Attorney, Agent or Firm: Desai; Umesh M. Rowold; Carl A.
Parent Case Text
This is a continuation-in-part of application Ser. No. 08/411,377,
filed on 27 Mar. 1995, now abandoned.
Claims
We claim:
1. A method for recovering hydrocarbons from subterranean
formations, having at least one producing zone and one disposal
zone, through a multilateral wellbore having at least one branch
wellbore, wherein the method comprises:
extending a primary access wellbore from a surface location to a
downhole location, the primary access wellbore presenting a first
flow passage in fluid communication with a subterranean
reservoir;
intersecting the primary access wellbore with a branch wellbore
presenting a second flow passage in fluid communication with a
subterranean reservoir, with one of the flow passages being in
fluid communication with a producing zone and the other passage
being in fluid communication with a disposal zone;
providing a phase separation processing unit in the branch wellbore
separating phases of production fluids received from the producing
zone;
providing a packer in the branch wellbore blocking fluid flow in
the branch wellbore, the packer having a transfer port therein in
flow communication with the processing unit directing fluid flow in
the branch wellbore via the processing unit;
delivering production fluids from the producing zone to the
subterranean processing unit located within the branch
wellbore;
processing the production fluids in the subterranean processing
unit to separate the production fluids into a hydrocarbon
production phase and an in-situ disposal phase;
delivering the separated hydrocarbon production phase from the
subterranean processing unit to the surface through the primary
access wellbore; and
delivering and re-injecting the separated in-situ disposal phase
from the subterranean processing unit into the disposal zone
through the flow passage in fluid communication with the disposal
zone
whereby the primary wellbore remains free of processing units and
associated equipment and open for fluid flow and mechanical
intervention below the branch wellbore.
2. The method as set forth in claim 1, wherein
the production fluids are separated with a fluids separator
selected from the group consisting of a centrifugal-type separator,
a cyclone-type separator and a rotating-bowl separator.

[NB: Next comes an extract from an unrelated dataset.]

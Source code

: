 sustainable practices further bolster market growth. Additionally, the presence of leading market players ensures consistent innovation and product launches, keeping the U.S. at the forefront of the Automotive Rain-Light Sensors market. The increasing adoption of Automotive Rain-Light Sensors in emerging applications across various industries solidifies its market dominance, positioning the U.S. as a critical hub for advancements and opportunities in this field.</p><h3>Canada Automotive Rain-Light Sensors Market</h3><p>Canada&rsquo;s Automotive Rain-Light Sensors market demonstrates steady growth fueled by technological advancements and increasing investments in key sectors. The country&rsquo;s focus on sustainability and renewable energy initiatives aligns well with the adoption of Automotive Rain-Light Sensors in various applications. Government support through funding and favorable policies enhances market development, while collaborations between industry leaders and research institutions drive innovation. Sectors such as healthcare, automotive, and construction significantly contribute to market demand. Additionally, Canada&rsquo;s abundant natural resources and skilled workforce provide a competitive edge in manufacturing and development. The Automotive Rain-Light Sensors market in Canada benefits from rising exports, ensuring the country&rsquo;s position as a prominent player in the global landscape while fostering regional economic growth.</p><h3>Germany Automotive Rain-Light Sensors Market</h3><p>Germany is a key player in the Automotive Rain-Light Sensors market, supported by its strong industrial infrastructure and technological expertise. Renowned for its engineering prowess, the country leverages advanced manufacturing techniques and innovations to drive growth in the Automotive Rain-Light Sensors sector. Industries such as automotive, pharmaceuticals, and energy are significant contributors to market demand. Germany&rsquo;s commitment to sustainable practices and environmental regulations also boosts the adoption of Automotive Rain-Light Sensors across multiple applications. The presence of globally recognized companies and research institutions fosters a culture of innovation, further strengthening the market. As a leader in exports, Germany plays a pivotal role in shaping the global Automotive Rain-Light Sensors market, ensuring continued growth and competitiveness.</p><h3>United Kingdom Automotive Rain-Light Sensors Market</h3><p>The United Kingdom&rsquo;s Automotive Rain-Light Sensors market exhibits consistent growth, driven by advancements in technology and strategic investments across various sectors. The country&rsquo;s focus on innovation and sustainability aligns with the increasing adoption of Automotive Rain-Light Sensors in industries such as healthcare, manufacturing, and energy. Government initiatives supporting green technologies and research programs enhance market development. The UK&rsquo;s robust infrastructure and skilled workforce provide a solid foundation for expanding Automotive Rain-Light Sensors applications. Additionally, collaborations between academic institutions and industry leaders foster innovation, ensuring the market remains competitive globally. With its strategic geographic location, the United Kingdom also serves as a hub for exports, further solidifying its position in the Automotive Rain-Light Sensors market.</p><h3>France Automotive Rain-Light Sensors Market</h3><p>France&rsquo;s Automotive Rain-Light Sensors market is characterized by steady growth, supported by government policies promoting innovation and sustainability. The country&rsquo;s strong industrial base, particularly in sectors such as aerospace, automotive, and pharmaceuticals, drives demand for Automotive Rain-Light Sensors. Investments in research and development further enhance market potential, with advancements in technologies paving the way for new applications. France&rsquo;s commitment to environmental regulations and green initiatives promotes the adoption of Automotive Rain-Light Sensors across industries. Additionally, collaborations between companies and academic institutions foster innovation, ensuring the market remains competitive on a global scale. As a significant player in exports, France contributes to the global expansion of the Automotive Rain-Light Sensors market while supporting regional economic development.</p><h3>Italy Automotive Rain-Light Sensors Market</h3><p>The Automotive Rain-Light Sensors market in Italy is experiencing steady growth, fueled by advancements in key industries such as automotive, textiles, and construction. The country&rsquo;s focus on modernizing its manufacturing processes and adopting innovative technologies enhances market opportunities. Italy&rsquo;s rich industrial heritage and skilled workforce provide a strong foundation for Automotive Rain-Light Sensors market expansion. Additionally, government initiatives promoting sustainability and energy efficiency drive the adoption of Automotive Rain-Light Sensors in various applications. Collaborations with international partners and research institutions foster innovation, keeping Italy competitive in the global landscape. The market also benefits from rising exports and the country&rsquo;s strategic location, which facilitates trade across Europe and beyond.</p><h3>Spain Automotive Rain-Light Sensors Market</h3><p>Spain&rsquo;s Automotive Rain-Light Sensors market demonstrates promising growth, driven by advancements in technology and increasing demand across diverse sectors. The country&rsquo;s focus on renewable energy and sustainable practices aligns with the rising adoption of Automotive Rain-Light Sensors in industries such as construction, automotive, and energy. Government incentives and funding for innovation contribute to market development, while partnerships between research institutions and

3. The method as set forth in claim 1, wherein
the production fluids are separated with a separator selected from
the group consisting of a liquid-gas separator, a liquid-liquid
separator, and gas-liquid-liquid separator.

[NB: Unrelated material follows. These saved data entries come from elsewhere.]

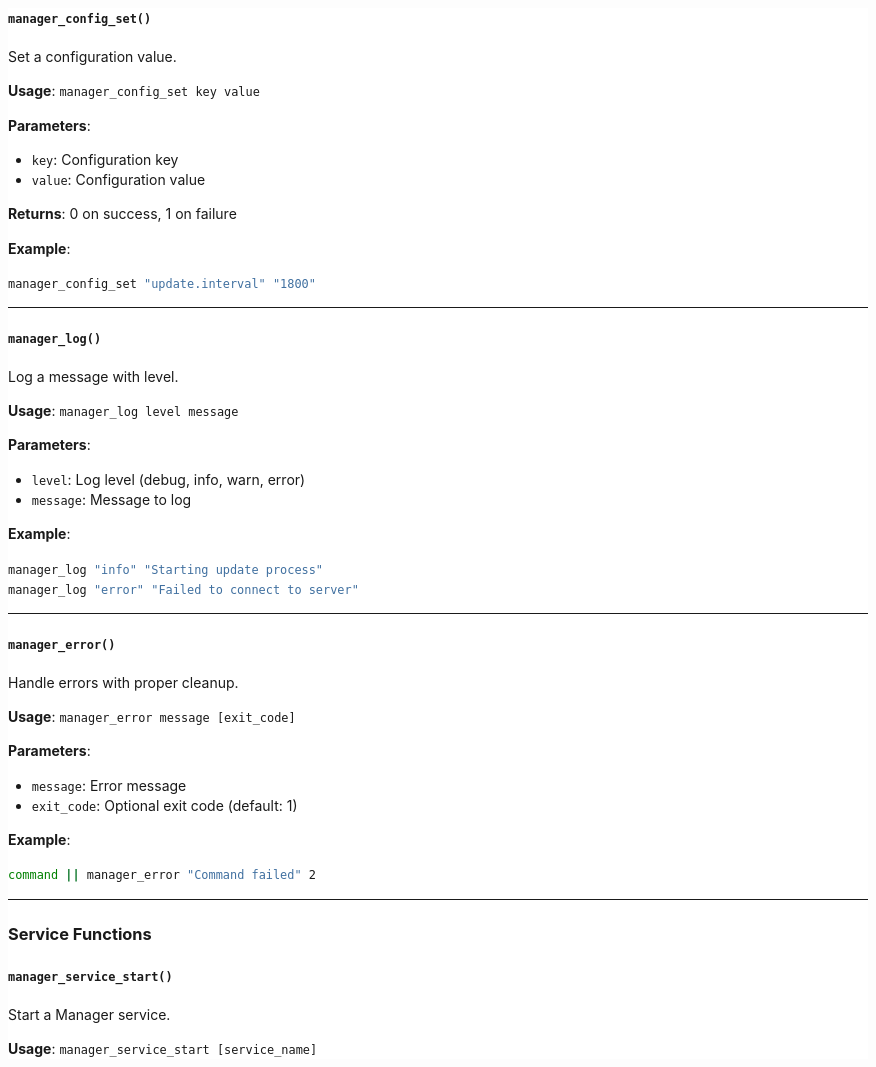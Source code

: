 
#### `manager_config_set()`
Set a configuration value.

**Usage**: `manager_config_set key value`

**Parameters**:
- `key`: Configuration key
- `value`: Configuration value

**Returns**: 0 on success, 1 on failure

**Example**:
```bash
manager_config_set "update.interval" "1800"
```

---

#### `manager_log()`
Log a message with level.

**Usage**: `manager_log level message`

**Parameters**:
- `level`: Log level (debug, info, warn, error)
- `message`: Message to log

**Example**:
```bash
manager_log "info" "Starting update process"
manager_log "error" "Failed to connect to server"
```

---

#### `manager_error()`
Handle errors with proper cleanup.

**Usage**: `manager_error message [exit_code]`

**Parameters**:
- `message`: Error message
- `exit_code`: Optional exit code (default: 1)

**Example**:
```bash
command || manager_error "Command failed" 2
```

---

### Service Functions

#### `manager_service_start()`
Start a Manager service.

**Usage**: `manager_service_start [service_name]`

4. The method as set forth in claim 3 wherein
the production fluids are selected from the group consisting
of:
a liquid hydrocarbon production phase, a gas hydro-carbon phase and
an in-situ water disposal phase.
5. The method as set forth in claim 1 wherein:
the branch wellbore intersects a producing zone.
6. The method as set forth in claim 1 wherein:
the branch wellbore intersects a disposal zone.
7. The method as set forth in claim 1 further comprises:
providing a flow control apparatus in the branch wellbore.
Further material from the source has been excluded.